--- DATA PROVIDED ---

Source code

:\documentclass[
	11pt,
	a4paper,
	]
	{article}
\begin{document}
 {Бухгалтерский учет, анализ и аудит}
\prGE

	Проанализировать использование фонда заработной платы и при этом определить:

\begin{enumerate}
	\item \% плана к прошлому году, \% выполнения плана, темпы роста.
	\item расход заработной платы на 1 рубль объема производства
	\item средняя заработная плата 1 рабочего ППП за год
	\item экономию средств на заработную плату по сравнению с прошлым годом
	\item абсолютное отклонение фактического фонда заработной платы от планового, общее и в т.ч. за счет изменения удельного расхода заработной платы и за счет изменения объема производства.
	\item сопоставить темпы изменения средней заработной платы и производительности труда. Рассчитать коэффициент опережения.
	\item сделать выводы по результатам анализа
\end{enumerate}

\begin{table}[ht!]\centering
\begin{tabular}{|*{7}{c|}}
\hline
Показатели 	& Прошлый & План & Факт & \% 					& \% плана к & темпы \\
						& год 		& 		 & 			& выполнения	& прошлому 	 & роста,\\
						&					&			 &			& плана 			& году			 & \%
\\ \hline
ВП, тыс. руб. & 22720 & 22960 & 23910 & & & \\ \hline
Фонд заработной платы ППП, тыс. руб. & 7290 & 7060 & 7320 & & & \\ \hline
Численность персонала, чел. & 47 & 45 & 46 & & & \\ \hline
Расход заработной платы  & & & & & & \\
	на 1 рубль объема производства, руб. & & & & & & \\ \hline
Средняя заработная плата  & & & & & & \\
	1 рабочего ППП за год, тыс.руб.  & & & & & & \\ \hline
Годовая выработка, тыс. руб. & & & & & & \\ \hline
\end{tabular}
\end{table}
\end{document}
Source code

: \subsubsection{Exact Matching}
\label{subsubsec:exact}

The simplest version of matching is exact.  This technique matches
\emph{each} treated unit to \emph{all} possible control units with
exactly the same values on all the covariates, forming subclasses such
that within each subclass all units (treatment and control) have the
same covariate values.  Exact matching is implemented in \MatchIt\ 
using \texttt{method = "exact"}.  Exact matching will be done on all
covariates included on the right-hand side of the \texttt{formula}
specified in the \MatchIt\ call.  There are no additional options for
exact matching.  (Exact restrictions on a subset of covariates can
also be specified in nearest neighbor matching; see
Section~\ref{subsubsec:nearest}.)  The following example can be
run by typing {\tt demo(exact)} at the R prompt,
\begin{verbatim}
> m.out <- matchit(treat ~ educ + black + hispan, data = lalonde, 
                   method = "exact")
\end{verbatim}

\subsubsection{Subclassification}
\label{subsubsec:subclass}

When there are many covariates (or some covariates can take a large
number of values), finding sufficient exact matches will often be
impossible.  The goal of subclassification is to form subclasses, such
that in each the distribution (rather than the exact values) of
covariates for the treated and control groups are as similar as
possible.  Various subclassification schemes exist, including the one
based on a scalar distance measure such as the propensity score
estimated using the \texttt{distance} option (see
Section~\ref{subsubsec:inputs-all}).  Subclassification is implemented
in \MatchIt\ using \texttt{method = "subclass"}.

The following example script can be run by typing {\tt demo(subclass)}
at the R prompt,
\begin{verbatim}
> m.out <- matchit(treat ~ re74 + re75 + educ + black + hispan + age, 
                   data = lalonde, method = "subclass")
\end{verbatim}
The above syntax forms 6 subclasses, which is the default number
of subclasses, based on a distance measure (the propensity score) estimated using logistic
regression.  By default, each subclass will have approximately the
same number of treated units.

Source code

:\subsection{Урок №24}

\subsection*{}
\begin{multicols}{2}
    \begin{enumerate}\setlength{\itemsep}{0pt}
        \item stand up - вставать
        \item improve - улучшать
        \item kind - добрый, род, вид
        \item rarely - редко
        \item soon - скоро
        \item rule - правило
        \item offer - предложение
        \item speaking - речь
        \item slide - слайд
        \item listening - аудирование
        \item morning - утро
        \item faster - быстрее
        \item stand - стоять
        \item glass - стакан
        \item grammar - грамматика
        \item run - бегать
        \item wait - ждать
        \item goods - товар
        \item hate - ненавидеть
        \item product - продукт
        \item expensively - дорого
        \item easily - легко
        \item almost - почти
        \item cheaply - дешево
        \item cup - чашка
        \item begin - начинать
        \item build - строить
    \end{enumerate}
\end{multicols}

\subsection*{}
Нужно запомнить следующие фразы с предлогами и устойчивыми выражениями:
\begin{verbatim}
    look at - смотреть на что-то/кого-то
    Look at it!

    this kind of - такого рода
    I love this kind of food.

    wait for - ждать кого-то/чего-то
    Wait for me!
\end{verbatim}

---

TASK STATEMENT
From the records above, pull every line that carries the word "each".

ANSWER
\emph{each} treated unit to \emph{all} possible control units with
that within each subclass all units (treatment and control) have the
that in each the distribution (rather than the exact values) of
regression.  By default, each subclass will have approximately the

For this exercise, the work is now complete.